Defendants have since filed two additional rounds of motions. The first argued that the government's cell-site evidence failed to establish the phones' locations within Kansas' Eighth Judicial District. The Court agreed with defendants' argument except as it applied to calls that pinged one of the six cell towers located in and around Junction City, Kansas. These calls, the Court concluded, likely originated or were recieved within the Eighth Judicial District and thus survived the Court's suppression ruling. See Doc. 580.

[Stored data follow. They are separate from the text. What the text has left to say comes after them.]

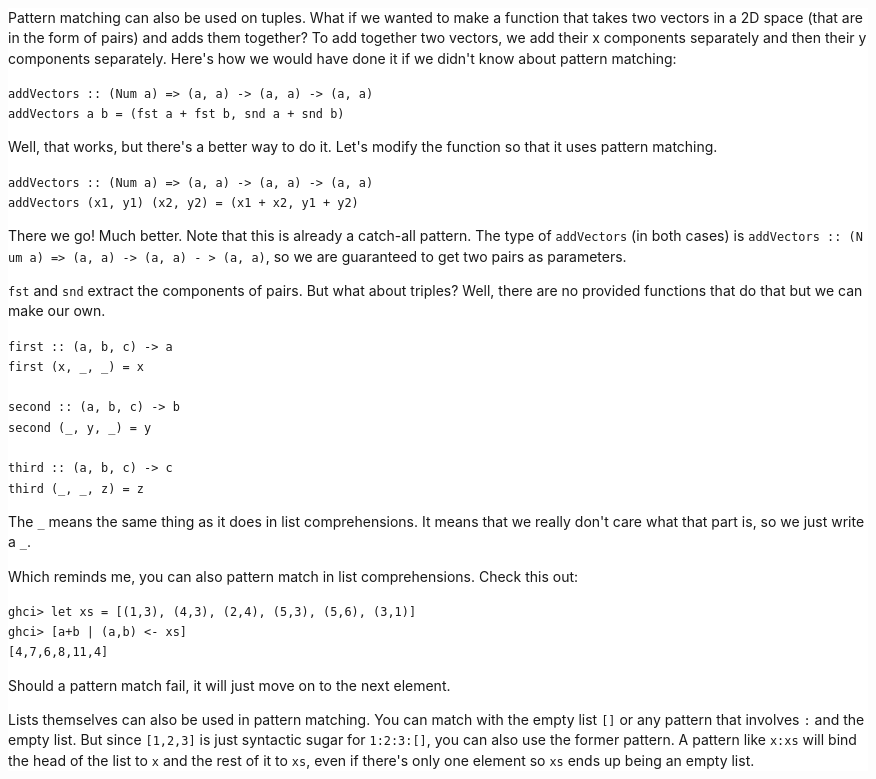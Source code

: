 Pattern matching can also be used on tuples.
What if we wanted to make a function that takes two vectors in a 2D space (that are in the form of pairs) and adds them together?
To add together two vectors, we add their x components separately and then their y components separately.
Here's how we would have done it if we didn't know about pattern matching:

```{.haskell: .hs}
addVectors :: (Num a) => (a, a) -> (a, a) -> (a, a)
addVectors a b = (fst a + fst b, snd a + snd b)
```

Well, that works, but there's a better way to do it.
Let's modify the function so that it uses pattern matching.

```{.haskell: .hs}
addVectors :: (Num a) => (a, a) -> (a, a) -> (a, a)
addVectors (x1, y1) (x2, y2) = (x1 + x2, y1 + y2)
```

There we go!
Much better.
Note that this is already a catch-all pattern.
The type of `addVectors` (in both cases) is `addVectors :: (Num a) => (a, a) -> (a, a) - > (a, a)`, so we are guaranteed to get two pairs as parameters.

`fst` and `snd` extract the components of pairs.
But what about triples?
Well, there are no provided functions that do that but we can make our own.

```{.haskell: .hs}
first :: (a, b, c) -> a
first (x, _, _) = x

second :: (a, b, c) -> b
second (_, y, _) = y

third :: (a, b, c) -> c
third (_, _, z) = z
```

The `_` means the same thing as it does in list comprehensions.
It means that we really don't care what that part is, so we just write a `_`.

Which reminds me, you can also pattern match in list comprehensions.
Check this out:

```{.haskell: .ghci}
ghci> let xs = [(1,3), (4,3), (2,4), (5,3), (5,6), (3,1)]
ghci> [a+b | (a,b) <- xs]
[4,7,6,8,11,4]
```

Should a pattern match fail, it will just move on to the next element.

Lists themselves can also be used in pattern matching.
You can match with the empty list `[]` or any pattern that involves `:` and the empty list.
But since `[1,2,3]` is just syntactic sugar for `1:2:3:[]`, you can also use the former pattern.
A pattern like `x:xs` will bind the head of the list to `x` and the rest of it to `xs`, even if there's only one element so `xs` ends up being an empty list.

In response, defendants filed a second round of suppression motions, and now they are before the Court. These motions are:
These motions include defendants' original motions to suppress search warrants (Docs. 338, 344, 357), motions asking the Court to exclude evidence they characterize as "derivative" of suppressed phone calls (Docs. 585, 586, 590), and motions asserting miscellaneous suppression arguments (Docs. 584, 591). Other defendants have filed motions seeking to join the suppression motions of their codefendants (Docs. 592, 593, 594, 595, 596), which the Court already has granted (Doc. 622). The government has filed a consolidated response to themotions to suppress (Doc. 597). In the sections that follow, the Court develops a legal framework for evaluating defendants' motions and then rules each of them.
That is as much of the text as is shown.